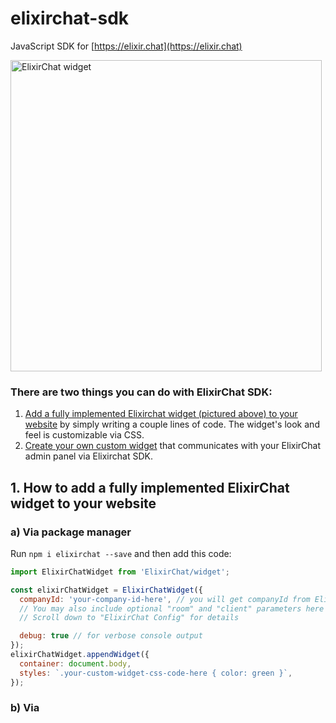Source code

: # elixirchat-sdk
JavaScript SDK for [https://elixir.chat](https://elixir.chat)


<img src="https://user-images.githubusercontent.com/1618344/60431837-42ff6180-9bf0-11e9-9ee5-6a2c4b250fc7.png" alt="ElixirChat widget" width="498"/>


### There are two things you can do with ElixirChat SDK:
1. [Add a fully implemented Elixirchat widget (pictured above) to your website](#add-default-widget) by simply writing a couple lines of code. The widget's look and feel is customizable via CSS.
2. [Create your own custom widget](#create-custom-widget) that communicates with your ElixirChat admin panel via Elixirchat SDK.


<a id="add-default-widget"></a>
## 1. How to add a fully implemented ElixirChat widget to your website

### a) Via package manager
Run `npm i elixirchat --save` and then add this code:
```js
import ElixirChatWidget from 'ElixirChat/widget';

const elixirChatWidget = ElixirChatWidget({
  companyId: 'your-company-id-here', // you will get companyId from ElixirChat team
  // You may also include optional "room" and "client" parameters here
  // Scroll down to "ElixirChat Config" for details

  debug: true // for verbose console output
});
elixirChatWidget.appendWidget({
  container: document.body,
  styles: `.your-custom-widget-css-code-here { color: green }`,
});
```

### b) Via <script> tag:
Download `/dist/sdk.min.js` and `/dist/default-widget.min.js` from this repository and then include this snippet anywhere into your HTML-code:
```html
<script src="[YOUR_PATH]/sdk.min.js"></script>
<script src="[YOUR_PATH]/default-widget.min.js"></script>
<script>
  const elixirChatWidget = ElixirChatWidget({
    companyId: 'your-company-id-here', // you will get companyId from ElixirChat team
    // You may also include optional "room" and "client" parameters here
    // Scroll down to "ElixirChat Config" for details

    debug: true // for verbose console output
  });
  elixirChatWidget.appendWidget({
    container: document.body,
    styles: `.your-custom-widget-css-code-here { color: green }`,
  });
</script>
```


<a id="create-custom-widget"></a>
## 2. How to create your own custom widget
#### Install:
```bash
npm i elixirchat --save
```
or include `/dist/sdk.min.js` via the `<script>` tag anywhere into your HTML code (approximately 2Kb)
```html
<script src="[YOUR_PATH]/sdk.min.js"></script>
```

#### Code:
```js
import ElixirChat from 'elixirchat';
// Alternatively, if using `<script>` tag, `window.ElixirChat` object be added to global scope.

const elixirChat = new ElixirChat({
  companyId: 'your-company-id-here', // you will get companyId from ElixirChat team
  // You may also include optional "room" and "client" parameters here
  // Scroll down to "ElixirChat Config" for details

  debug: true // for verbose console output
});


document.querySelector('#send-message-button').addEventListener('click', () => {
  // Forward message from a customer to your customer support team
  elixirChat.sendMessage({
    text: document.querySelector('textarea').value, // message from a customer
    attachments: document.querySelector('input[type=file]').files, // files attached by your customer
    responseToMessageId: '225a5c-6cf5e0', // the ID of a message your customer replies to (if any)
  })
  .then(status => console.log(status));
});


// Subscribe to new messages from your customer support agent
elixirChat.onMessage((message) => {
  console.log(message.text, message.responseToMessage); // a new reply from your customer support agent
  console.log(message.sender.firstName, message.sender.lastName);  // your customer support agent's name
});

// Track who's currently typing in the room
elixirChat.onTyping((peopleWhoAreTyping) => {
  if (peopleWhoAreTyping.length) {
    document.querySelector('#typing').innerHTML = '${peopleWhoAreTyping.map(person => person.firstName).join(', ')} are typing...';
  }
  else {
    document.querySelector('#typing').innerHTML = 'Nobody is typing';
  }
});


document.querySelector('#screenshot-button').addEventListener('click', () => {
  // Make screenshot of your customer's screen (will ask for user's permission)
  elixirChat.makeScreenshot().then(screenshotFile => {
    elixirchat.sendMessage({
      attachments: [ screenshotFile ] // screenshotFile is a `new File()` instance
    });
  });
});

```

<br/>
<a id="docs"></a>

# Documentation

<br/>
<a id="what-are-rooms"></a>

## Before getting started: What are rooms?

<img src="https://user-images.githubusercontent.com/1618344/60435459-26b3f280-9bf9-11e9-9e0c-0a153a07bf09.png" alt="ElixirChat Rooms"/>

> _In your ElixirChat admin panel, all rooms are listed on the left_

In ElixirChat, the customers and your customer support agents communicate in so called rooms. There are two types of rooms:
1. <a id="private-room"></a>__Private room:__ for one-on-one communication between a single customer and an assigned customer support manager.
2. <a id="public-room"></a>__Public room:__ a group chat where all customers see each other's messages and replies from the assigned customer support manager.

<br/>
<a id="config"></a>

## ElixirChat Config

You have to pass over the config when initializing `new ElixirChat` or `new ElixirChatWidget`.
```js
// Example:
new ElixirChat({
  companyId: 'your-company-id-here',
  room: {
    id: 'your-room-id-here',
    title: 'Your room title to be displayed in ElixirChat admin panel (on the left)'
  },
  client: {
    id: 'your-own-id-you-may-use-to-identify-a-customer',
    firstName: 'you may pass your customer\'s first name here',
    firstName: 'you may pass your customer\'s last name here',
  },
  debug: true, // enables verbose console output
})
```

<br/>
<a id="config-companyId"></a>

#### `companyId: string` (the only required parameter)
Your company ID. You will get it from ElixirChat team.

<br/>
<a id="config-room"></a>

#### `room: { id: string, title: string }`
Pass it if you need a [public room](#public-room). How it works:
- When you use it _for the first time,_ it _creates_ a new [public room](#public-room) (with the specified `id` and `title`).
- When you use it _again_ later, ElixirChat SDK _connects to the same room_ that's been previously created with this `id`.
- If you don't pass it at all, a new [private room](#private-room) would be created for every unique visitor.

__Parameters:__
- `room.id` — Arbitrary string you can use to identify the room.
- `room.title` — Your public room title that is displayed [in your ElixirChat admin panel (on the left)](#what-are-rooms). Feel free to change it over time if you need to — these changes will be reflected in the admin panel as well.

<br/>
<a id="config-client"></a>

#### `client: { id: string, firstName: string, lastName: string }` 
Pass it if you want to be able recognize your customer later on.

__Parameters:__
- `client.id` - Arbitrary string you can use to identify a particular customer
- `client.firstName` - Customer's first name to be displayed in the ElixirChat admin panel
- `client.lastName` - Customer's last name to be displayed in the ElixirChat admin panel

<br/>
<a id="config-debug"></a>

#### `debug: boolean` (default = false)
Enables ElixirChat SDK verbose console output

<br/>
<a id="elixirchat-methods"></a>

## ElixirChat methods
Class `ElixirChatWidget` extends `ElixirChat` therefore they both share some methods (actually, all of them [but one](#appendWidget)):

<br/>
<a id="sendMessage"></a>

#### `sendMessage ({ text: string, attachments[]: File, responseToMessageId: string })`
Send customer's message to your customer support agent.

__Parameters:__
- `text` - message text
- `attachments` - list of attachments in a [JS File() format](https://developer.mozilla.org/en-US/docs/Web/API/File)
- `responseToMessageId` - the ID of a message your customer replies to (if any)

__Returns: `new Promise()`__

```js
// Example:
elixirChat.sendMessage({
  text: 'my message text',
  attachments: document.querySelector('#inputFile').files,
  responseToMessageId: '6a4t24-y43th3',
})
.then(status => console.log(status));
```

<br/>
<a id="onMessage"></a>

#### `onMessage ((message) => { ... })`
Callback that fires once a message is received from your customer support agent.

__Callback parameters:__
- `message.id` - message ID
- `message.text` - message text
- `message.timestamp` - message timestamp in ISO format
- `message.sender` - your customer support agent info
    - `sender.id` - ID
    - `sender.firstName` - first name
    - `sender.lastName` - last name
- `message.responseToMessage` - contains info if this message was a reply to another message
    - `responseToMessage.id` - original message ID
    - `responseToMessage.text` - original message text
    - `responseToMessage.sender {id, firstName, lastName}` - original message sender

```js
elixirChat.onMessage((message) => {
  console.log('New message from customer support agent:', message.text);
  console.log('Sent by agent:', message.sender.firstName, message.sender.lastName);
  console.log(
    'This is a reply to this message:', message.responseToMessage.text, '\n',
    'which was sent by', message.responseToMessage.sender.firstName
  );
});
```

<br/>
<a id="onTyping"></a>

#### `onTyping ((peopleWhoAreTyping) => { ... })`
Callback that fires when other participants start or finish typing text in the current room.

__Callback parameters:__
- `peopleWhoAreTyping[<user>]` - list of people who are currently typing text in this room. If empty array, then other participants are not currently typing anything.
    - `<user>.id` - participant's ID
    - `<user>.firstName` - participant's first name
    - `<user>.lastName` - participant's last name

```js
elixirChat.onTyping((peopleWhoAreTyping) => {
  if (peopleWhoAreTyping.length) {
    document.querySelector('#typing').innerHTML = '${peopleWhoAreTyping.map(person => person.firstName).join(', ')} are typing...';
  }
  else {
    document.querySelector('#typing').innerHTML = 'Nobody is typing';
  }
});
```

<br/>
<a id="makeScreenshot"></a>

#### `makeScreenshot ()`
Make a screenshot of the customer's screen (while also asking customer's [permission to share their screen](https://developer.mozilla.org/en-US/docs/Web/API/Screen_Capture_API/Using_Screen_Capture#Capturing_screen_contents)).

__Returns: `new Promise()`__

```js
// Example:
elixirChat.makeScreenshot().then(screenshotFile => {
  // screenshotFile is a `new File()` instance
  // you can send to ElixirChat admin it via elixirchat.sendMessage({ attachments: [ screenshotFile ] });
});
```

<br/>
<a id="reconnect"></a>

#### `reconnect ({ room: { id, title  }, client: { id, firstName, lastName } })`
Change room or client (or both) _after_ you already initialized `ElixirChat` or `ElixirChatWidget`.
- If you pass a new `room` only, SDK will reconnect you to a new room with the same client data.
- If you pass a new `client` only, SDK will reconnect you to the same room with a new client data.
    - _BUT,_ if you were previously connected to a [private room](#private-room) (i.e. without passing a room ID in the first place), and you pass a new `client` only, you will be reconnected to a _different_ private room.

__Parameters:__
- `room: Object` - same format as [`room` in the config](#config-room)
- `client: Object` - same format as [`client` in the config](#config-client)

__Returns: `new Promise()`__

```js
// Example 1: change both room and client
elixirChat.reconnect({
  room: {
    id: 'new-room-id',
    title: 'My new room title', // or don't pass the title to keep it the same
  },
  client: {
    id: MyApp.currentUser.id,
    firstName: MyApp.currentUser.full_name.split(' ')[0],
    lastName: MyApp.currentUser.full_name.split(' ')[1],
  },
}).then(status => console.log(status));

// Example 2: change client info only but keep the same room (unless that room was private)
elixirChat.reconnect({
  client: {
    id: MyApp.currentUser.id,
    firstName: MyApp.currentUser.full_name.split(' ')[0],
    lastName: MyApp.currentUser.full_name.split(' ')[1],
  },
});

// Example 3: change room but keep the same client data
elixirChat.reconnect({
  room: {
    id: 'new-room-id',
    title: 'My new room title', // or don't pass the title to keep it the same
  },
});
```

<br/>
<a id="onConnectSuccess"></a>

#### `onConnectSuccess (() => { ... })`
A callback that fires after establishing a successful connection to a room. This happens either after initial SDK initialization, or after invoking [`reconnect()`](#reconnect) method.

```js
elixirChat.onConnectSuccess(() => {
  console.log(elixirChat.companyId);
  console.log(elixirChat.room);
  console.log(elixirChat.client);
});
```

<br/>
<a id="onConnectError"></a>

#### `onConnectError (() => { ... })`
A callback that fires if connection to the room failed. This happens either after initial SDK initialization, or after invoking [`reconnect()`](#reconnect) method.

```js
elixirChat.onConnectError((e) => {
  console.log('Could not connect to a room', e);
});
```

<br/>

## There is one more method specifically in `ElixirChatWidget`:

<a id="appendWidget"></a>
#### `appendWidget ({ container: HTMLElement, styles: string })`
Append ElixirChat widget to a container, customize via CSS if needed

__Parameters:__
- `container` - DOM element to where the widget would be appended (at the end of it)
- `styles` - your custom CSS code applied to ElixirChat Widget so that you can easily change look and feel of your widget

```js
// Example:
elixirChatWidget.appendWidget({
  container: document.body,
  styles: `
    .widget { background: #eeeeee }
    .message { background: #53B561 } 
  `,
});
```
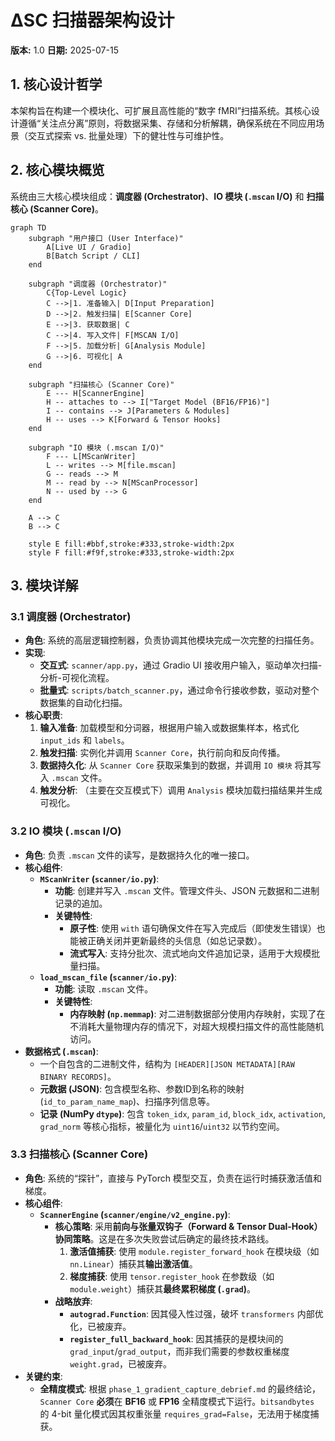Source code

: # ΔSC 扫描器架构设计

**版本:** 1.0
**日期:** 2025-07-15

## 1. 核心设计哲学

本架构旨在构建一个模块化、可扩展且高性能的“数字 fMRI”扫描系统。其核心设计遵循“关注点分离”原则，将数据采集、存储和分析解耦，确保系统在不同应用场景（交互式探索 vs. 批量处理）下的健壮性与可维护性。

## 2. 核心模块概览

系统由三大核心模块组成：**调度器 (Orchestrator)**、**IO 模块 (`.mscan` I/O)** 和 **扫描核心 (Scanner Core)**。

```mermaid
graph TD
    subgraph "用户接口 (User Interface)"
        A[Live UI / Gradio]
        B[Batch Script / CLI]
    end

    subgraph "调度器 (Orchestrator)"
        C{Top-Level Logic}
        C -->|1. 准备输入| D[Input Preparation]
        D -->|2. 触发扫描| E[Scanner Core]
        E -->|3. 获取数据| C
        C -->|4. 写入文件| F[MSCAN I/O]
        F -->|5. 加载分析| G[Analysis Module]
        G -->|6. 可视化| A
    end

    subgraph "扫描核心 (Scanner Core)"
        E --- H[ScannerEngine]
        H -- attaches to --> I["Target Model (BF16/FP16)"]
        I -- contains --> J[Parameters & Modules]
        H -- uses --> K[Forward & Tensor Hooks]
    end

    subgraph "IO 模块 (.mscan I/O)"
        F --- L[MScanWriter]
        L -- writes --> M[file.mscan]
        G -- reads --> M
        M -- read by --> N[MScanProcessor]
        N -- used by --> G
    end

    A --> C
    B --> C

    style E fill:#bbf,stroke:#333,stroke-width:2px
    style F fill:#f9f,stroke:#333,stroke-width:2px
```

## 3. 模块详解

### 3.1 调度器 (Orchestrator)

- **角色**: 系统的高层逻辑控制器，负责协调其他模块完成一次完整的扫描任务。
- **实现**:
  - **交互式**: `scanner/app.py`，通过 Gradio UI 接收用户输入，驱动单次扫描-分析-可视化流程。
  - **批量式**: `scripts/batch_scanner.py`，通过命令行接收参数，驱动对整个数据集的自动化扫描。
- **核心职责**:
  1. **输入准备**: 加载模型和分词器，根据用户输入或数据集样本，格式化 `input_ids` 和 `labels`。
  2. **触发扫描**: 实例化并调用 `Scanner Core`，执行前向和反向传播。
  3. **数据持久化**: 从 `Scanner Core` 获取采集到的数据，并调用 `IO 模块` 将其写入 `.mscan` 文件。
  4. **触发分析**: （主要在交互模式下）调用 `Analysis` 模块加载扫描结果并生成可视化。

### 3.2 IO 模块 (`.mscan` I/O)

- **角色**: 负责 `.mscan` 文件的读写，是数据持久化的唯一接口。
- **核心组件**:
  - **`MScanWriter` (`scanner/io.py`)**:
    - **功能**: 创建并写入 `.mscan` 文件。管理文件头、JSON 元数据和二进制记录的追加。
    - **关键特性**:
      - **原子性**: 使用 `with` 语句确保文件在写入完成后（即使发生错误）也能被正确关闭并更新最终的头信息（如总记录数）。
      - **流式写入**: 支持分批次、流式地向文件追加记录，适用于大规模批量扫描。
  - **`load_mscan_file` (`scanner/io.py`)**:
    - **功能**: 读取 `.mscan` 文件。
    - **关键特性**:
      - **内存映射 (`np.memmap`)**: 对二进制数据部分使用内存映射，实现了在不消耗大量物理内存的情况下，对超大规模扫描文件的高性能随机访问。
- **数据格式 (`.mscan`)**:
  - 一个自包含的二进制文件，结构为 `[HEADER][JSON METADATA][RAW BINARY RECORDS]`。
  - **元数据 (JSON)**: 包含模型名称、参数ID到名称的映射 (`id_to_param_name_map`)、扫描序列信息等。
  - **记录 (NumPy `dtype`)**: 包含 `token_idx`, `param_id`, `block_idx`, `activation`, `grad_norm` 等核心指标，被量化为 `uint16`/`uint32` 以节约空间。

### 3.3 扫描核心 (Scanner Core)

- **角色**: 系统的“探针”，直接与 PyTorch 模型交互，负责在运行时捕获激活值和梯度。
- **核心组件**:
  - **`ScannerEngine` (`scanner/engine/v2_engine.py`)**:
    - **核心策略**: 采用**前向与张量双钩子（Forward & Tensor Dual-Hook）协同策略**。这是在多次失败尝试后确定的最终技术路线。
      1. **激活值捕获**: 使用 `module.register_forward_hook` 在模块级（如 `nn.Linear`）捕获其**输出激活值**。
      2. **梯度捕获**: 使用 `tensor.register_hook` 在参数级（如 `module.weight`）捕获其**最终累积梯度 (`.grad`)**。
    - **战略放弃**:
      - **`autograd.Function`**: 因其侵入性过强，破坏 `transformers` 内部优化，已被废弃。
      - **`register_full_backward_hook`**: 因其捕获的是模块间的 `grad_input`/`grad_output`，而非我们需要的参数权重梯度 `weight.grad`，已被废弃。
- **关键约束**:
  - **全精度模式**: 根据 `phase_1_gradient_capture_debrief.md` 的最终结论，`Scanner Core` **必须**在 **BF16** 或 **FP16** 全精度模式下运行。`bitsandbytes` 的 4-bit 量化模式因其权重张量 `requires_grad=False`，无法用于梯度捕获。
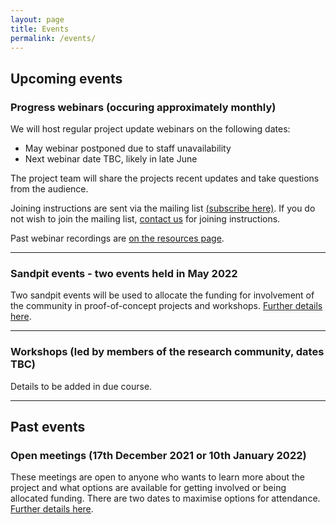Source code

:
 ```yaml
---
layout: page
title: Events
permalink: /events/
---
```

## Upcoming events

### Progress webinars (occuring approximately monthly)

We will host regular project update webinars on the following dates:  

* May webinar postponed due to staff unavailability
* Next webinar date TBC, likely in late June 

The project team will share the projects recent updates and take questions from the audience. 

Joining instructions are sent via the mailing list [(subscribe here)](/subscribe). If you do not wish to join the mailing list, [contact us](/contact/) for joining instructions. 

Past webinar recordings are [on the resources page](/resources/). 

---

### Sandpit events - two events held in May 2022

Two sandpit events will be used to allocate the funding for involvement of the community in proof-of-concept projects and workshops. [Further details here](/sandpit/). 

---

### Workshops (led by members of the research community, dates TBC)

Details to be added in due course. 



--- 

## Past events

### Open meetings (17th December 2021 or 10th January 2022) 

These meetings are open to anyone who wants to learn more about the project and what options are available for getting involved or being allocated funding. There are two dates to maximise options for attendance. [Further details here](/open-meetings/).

————

The line with "### There are" marks the end: restate word for word every line from the top of the data through that one, omitting pictures.

Source code

: # elixirchat-sdk
JavaScript SDK for [https://elixir.chat](https://elixir.chat)


<img src="https://user-images.githubusercontent.com/1618344/60431837-42ff6180-9bf0-11e9-9ee5-6a2c4b250fc7.png" alt="ElixirChat widget" width="498"/>


### There are two things you can do with ElixirChat SDK:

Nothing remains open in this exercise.